Listening to this album theirs always a sense of menace or doom hanging over it, like something very bad is about to happen but instead you get something wonderful and joyous, the music- kind of like the exact opposite of life. The two slow songs “Gimme Danger” – “Give me danger, little stranger, and I’ll feel your disease. Theirs nothing left to life but a pair of glassy eyes,” and “I Need Somebody,” –“I am dying in a story, I’m only living to sing this song,” are just as intense as the fast ones. And the song “Penetration” is a groovin’, spooky, hypnotic song with snarly lyrics over a grungy guitar riff punctuated with an underwater organ lick never varying throughout. “Penetration” is the kind of song you should listen to when you’ve taken some drug you’re regretting and when you listen to this it will seem alright.

Owwwww
Get Back
Hey Hey Hey
I said Hey Hey Hey
Ah honey, honey, honey Yeah Yeah
I said a Yeah Yeah Yeah
Owwwww

“Death Trip” is the final song on the album and my favorite Stooges song along with “I Got A Right.” It starts with a staggered jungle beat with Iggy yelling the above words like a deranged Orangutan running through the jungle and just before the verse comes in he let’s out a scream/howl and cuts his own head off with a machete. This is what I imagine listening to this song and if all songs started this way the world would be a better place.
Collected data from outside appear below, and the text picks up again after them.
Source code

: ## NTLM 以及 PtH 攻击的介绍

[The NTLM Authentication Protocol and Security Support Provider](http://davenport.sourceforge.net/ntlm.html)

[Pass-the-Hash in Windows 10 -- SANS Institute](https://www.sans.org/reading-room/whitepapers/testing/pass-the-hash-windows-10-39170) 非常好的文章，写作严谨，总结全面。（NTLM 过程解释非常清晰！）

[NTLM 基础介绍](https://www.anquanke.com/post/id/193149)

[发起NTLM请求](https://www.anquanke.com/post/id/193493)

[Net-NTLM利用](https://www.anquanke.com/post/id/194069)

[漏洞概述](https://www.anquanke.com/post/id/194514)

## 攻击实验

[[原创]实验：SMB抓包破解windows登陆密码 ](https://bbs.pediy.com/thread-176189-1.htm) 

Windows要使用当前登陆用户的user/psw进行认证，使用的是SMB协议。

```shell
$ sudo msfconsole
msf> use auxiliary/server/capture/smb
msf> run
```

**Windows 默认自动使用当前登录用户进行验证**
If by law you had to start your song with this introduction it would be impossible for anyone to revert to some bullshit, they’d just have to keep it real no matter what harm it would do to the wildlife.

Recently, Iggy has been quoted as saying this song referred to the commercial suicide he knew this album would meet but he felt compelled to do it ‘cause he knew the music was so great. He was right on all accounts but for me the song conjures up suicide and murder. Listening to this makes me want to start a religious cult in California, brainwash the people, take non stop acid and speed and then go up into the hills of Los Angeles randomly killing famous celebrities. Any song that brings up such wonderful, heartfelt, family feelings is obviously a great one!

“I’ll rip you, you rip me. It’s all right,” he sings with a voice staring into the void and smiling. My favorite part is when he sings the line, “Turn me, Turn me, Loose on you,” repeating it four times, each time increasing in intensity until his throat is being ripped to shreds and he’s literally screaming his fucking head off! And all the while James plucks the wrong notes in the wrong way in perfection while the Ashton boys beat away.

Raw Power was ahead of it’s time; it foretold what was to come in music while at the time it was mostly ignored. The album contains lyrics of desperation, depravity, decadence and defeat but also of desire, defiance, fearlessness and belief. One of the last lines on the album is “We’re going down in history,” and that prediction was right. It’s one of the best albums of the 20th century and hugely influential.

When I die I imagine I’ll be speeding along the Pacific Coast Highway, right below L.A., at night, high on many things but none of them life. And the rear of my vehicle will suddenly, unexplainably, become engulfed in flames. As I veer off the highway to crash into the Pacific Ocean, the clear white moon above, jagged brown rocks below, I believe “Death Trip” will be playing in the car on my cd player and if it is, as I pray this happens, I know I’ll go smiling, happily, peacefully into my own perfect, watery demise.